Data Visualization in Python
Data Visualization in Python
Matplotlib
Instructor:
Sayed Shahid Hussain
Research Associate,
AI in Healthcare, National Center of AI
UET Peshawar
Email: sayedshahid310@gmail.com
Data Visualisation in Python
• Data visualization refers to the integration of data and visual elements like
images, charts, diagrams, and so on to communicate messages to different
users.
• Data visualization is an easier way of presenting the data, however
complex it is, to analyze trends and relationships amongst variables with
the help of pictorial representation.
• The following are the advantages of Data Visualization
• Easier representation of complex data
• Highlights good and bad performing areas
• Explores relationship between data points
• Identifies data patterns even for larger data points
Python Libraries
• There are a lot of python libraries which could be used to build visualization
like matplotlib, vispy, bokeh, seaborn, pygal, folium, plotly, etc.
• Of the many, matplotlib and seaborn seems to be very widely used for basic
to intermediate level of visualizations.
• Matplotlib
• Matplotlib is a popular Python library for displaying data and creating static, animated,
and interactive plots.
• This lets you draw appealing and informative graphics like line plots, scatter plots,
histograms, and bar charts.
• Matplotlib Doc: https://matplotlib.org/stable/index.html
• Seaborn
• This library sits on top of matplotlib.
• In a sense, it has some flavors of matplotlib while from the visualization point, it has
some added features as well.
Pyplot
• Pyplot is a collection of functions that make matplotlib work like MATLAB.
• Most of the Matplotlib utilities lies under the pyplot submodule, and are usually imported
under the plt alias.
• plt.plot(x, y)
• plt.title(“Title")
• plt.xlabel(“X_label")
• plt.ylabel(“Y_label")
• plt.figure(figsize=(10,10))
• We can change the style of the plots. In order to see all available styles:
• plt.style.available
• plt.style.use('dark_background')
Bar Plot
• A barplot (or barchart) is one of the most common types of graphic.

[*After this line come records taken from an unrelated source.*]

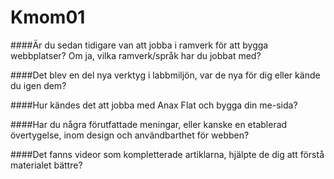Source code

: Kmom01
===============================


####Är du sedan tidigare van att jobba i ramverk för att bygga webbplatser? Om ja, vilka ramverk/språk har du jobbat med?

####Det blev en del nya verktyg i labbmiljön, var de nya för dig eller kände du igen dem?

####Hur kändes det att jobba med Anax Flat och bygga din me-sida?

####Har du några förutfattade meningar, eller kanske en etablerad övertygelse, inom design och användbarthet för webben?

####Det fanns videor som kompletterade artiklarna, hjälpte de dig att förstå materialet bättre?
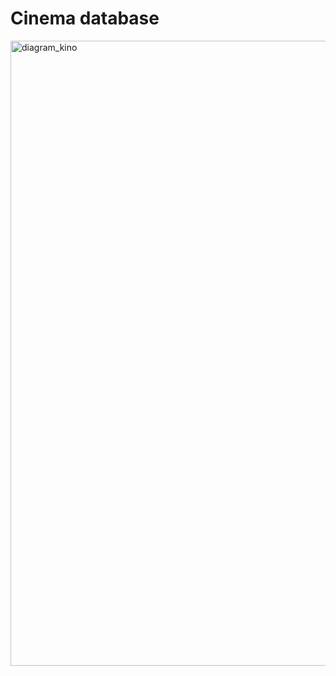 # Cinema database
<img width="1000" alt="diagram_kino" src="https://user-images.githubusercontent.com/92950276/218329472-0c09b0f9-3474-4f50-80ae-069a84f7aa06.png">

• It shows the relationship between a numeric and a categoric variable.
• Each entity of the categoric variable is represented as a bar.
• The size of the bar represents its numeric value.
• plt.bar(x,y)
Pie Chart
• A pie chart (or a circle chart) is a circular statistical graphic, which is divided
into slices to illustrate numerical proportion.
• In a pie chart, the arc length of each slice (and consequently its central
angle and area), is proportional to the quantity it represents.
• plt.pie()
Stack plot & Histograms
• Stack Plot
• The idea of stack plots is to show “parts to a whole” over time; basically, it’s like a pie-
chart, only over time.
• We can use stackplot() built-in function.
• Histograms
• A histogram is a graph showing frequency distributions.
• It is a graph showing the number of observations within each given interval.
• We use hist() function in order to create histograms.